### Provided records
= = = = = = =

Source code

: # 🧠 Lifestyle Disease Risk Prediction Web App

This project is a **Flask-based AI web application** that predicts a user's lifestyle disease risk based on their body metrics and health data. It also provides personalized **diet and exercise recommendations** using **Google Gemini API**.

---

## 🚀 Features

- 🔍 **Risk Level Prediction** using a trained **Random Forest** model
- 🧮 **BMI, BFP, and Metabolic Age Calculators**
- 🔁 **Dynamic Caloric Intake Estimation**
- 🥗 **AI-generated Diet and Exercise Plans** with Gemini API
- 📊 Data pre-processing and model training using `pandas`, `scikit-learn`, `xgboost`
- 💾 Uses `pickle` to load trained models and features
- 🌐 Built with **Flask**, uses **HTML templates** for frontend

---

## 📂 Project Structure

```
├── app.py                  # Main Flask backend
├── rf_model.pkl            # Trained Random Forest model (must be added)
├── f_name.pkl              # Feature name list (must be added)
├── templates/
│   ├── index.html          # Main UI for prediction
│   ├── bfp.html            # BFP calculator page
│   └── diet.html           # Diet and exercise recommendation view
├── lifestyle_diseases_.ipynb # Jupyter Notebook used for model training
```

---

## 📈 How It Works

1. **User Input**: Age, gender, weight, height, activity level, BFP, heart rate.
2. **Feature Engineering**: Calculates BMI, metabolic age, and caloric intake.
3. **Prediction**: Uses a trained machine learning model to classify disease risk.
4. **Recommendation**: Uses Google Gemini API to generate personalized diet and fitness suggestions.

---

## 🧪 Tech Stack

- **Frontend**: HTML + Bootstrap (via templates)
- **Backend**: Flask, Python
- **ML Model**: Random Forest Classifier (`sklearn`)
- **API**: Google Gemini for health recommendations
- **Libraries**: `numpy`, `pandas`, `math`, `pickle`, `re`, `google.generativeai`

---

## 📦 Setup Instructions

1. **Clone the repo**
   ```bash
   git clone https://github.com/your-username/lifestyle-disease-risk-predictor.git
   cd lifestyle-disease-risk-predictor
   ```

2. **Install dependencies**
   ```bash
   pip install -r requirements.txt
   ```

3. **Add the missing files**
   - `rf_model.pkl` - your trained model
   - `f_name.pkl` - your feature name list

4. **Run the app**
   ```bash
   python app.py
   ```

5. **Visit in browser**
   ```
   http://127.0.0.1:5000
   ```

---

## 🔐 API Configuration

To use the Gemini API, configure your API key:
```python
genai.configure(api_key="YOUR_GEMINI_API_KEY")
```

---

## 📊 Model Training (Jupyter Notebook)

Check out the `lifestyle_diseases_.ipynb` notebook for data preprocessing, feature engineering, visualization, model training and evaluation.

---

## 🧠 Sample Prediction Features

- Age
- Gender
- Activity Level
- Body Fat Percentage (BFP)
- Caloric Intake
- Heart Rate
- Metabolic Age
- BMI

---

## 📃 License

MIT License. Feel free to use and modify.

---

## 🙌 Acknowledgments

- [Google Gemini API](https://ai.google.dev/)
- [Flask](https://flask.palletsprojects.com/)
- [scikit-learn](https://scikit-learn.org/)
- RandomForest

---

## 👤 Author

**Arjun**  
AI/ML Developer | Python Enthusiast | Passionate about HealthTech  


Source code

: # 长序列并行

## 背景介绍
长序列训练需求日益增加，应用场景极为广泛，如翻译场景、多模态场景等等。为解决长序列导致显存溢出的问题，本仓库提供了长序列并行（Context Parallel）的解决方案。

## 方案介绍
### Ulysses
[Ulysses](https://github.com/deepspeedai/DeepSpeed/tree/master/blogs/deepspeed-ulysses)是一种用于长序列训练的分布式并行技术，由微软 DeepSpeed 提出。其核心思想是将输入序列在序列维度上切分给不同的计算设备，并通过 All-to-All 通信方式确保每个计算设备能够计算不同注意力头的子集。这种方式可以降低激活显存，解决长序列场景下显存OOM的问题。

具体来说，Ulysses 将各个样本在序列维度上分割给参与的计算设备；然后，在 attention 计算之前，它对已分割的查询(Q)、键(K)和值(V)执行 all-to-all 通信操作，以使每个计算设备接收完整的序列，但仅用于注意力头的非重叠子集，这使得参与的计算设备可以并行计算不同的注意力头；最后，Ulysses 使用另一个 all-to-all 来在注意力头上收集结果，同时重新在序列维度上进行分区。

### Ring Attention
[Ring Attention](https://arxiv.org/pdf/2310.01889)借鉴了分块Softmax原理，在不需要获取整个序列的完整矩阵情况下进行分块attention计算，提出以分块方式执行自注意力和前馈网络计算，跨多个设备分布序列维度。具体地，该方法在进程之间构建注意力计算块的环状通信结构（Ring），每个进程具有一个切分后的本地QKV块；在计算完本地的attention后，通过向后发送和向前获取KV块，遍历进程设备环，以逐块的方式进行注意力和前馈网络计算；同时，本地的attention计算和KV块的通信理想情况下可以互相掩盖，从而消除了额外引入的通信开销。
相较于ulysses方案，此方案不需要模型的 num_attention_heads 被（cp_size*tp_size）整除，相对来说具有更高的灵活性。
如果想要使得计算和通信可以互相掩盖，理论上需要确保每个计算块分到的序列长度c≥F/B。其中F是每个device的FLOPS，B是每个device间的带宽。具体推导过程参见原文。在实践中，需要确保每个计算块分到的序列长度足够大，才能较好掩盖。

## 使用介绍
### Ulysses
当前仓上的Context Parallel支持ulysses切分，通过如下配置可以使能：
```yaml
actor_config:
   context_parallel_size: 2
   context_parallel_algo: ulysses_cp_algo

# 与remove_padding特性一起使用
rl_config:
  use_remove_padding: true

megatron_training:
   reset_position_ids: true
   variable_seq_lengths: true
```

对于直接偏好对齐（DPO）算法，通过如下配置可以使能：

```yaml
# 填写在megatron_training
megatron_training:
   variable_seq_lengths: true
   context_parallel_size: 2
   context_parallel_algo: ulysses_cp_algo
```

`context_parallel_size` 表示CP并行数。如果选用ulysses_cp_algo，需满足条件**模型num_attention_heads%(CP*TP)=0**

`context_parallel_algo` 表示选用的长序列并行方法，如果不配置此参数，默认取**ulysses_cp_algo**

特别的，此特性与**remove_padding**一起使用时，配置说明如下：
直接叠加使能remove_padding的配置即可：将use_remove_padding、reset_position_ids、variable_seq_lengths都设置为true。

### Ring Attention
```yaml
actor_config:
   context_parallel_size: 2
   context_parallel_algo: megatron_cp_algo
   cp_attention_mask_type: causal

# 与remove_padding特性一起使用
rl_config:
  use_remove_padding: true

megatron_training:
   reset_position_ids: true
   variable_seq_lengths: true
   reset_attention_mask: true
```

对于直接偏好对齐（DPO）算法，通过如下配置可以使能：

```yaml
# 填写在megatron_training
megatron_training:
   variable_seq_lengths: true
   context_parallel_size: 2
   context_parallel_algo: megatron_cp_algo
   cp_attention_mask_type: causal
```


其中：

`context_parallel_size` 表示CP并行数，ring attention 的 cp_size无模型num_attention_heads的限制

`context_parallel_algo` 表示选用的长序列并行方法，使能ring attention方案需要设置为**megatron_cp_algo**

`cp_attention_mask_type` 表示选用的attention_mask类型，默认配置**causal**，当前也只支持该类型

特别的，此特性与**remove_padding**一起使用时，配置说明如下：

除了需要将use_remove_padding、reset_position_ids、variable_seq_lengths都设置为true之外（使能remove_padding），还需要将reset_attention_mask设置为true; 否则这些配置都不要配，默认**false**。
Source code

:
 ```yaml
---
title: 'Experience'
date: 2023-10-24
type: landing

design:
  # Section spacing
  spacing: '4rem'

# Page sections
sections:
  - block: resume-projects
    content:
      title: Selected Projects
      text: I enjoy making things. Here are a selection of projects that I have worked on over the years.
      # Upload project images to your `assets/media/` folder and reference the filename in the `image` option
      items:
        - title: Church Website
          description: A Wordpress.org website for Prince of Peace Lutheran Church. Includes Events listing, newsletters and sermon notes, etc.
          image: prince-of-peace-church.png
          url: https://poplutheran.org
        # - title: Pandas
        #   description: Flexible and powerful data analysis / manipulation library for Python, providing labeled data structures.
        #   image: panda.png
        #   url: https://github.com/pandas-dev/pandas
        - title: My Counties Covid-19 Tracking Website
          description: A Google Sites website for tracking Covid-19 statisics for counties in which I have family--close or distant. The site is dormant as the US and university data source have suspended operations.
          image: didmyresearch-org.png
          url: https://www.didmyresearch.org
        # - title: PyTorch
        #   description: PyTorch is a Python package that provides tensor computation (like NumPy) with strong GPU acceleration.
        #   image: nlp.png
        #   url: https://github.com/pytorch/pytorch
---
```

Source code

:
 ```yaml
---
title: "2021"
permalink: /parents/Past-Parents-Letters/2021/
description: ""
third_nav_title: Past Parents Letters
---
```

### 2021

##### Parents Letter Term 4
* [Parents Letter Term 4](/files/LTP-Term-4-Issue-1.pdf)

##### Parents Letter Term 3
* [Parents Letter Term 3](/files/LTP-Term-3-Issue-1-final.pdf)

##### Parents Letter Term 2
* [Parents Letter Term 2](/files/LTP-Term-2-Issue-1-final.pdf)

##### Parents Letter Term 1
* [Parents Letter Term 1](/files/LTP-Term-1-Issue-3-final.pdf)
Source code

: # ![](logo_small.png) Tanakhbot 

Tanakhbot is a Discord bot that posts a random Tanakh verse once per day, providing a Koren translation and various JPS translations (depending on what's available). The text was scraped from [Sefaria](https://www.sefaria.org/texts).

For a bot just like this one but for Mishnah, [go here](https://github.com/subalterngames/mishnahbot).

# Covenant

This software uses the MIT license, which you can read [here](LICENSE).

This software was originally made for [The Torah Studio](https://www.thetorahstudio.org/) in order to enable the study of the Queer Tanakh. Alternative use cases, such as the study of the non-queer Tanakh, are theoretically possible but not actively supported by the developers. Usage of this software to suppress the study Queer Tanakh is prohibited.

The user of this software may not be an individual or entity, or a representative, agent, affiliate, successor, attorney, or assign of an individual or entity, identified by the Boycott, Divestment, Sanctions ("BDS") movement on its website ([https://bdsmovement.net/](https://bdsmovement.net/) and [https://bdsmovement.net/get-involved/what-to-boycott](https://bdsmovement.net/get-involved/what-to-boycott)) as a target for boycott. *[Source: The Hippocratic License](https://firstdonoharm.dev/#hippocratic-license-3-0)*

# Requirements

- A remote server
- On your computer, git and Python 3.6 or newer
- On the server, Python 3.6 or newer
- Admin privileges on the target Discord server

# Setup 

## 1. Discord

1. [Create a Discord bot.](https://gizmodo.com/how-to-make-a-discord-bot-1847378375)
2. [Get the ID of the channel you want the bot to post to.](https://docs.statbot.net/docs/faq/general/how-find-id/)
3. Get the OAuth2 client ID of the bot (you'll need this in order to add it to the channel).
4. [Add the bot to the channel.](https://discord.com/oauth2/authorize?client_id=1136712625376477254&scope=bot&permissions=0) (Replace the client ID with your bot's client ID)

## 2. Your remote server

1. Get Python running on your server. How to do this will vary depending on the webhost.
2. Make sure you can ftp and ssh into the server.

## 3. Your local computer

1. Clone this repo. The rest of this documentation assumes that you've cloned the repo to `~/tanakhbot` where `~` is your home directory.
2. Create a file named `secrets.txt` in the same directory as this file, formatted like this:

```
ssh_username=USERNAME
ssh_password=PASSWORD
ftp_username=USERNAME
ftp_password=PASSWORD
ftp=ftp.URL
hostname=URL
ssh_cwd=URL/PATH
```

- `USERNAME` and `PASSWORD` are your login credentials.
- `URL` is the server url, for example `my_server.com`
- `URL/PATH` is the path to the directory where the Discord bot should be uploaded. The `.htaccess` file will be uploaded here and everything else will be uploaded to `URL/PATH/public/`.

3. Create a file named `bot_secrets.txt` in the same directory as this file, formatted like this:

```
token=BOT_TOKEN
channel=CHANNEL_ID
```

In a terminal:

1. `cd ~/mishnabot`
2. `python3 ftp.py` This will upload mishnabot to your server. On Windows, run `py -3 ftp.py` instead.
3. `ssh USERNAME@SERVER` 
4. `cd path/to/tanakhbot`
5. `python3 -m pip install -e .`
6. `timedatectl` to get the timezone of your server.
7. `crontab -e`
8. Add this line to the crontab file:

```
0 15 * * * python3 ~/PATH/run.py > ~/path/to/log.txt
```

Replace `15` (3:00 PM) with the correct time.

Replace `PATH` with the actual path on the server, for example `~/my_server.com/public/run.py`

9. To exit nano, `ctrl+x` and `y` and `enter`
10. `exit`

= = = = = = =

### Prompt
Print the records verbatim, stopping after the "- 🥗 **AI-generated" line.

### Answer to this exercise
Source code

: # 🧠 Lifestyle Disease Risk Prediction Web App

This project is a **Flask-based AI web application** that predicts a user's lifestyle disease risk based on their body metrics and health data. It also provides personalized **diet and exercise recommendations** using **Google Gemini API**.

---

## 🚀 Features

- 🔍 **Risk Level Prediction** using a trained **Random Forest** model
- 🧮 **BMI, BFP, and Metabolic Age Calculators**
- 🔁 **Dynamic Caloric Intake Estimation**
- 🥗 **AI-generated Diet and Exercise Plans** with Gemini API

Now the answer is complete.